Saved entries
BEGIN

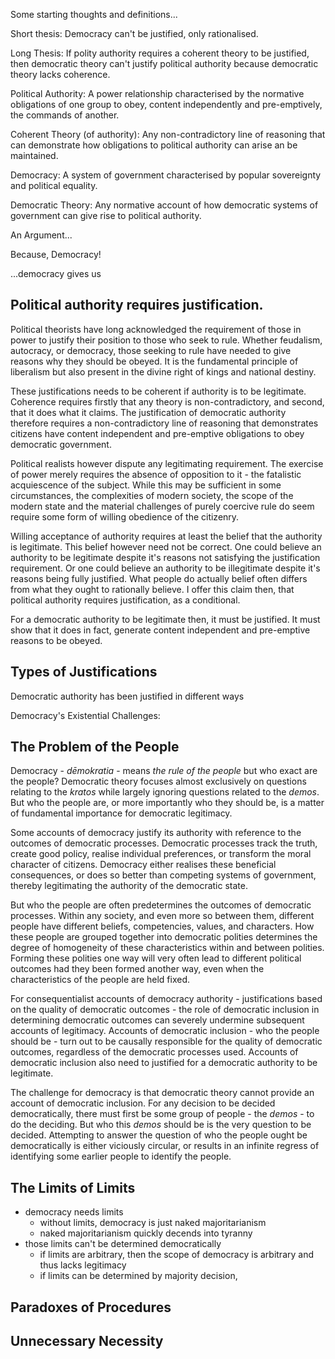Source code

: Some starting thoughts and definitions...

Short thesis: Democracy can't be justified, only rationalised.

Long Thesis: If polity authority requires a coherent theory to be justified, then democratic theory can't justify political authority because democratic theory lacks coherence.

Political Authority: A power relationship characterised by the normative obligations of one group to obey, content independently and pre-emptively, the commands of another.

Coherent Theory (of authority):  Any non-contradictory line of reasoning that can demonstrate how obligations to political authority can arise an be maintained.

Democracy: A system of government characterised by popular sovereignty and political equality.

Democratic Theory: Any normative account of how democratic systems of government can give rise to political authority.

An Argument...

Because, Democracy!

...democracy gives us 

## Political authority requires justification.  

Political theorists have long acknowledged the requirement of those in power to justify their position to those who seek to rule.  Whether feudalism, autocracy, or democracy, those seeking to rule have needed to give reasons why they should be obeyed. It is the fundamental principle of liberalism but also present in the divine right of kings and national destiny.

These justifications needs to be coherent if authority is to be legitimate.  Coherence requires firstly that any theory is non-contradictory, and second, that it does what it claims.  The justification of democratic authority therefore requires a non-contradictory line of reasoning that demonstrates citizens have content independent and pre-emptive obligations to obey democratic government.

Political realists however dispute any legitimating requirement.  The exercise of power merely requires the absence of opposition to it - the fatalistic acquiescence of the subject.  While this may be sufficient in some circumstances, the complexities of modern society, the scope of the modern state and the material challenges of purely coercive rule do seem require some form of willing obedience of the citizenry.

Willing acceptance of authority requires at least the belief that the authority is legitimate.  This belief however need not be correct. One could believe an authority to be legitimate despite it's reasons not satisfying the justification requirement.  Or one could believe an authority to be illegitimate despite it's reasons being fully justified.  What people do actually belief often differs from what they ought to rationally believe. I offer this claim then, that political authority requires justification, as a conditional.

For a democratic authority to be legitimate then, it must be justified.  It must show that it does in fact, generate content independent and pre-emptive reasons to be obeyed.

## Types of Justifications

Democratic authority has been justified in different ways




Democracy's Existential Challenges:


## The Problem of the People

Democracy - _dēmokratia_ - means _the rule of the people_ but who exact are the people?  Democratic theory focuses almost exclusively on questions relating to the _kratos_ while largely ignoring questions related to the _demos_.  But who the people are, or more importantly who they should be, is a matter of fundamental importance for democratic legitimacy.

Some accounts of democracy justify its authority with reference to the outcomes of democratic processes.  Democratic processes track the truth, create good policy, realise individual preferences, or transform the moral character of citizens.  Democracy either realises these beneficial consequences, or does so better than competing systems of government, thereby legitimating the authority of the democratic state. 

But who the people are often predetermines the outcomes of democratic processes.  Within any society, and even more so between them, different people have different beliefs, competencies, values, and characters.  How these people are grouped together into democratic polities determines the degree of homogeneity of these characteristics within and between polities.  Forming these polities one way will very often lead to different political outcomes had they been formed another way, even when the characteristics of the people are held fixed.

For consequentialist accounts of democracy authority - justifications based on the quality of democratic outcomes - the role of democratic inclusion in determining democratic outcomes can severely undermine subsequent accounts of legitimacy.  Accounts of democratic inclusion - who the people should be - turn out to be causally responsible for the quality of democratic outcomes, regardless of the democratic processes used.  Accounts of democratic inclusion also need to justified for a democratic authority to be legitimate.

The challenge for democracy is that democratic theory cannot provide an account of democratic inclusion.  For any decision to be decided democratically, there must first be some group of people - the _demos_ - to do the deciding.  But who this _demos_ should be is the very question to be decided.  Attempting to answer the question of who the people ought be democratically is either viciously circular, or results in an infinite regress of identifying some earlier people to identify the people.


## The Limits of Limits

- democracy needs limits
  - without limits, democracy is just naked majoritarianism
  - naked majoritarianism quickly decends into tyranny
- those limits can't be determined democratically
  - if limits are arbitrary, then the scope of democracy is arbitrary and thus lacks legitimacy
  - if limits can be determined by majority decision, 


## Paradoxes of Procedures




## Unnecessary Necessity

END

For each line above that carries the word "normative", copy it out.

> _EXERCISE OUTPUT_
Political Authority: A power relationship characterised by the normative obligations of one group to obey, content independently and pre-emptively, the commands of another.
Democratic Theory: Any normative account of how democratic systems of government can give rise to political authority.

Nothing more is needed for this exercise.